-- EXTRACTED RECORDS follows --

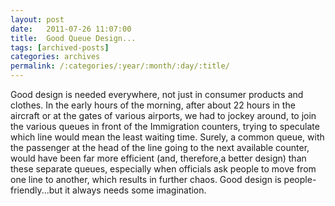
 ```yaml
---
layout: post
date:	2011-07-26 11:07:00
title:  Good Queue Design...
tags: [archived-posts]
categories: archives
permalink: /:categories/:year/:month/:day/:title/
---
```

Good design is needed everywhere, not just in consumer products and clothes. In the early hours of the morning, after  about 22 hours in the aircraft or at the gates of various airports, we had to jockey around, to join the various queues in front of the Immigration counters, trying to speculate which line would mean the least waiting time.  Surely, a common queue, with the passenger at the head of the line going to the next available counter, would have been far more efficient (and, therefore,a better design) than these separate queues, especially when officials ask people to move from one line to another, which results in further chaos. Good design is people-friendly...but it always needs some imagination.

-- EXTRACTED RECORDS concluded --

YOUR GOAL
Find and count the lines of the data that include the string "Good", and report that figure by itself.

RESPONSE BELOW
2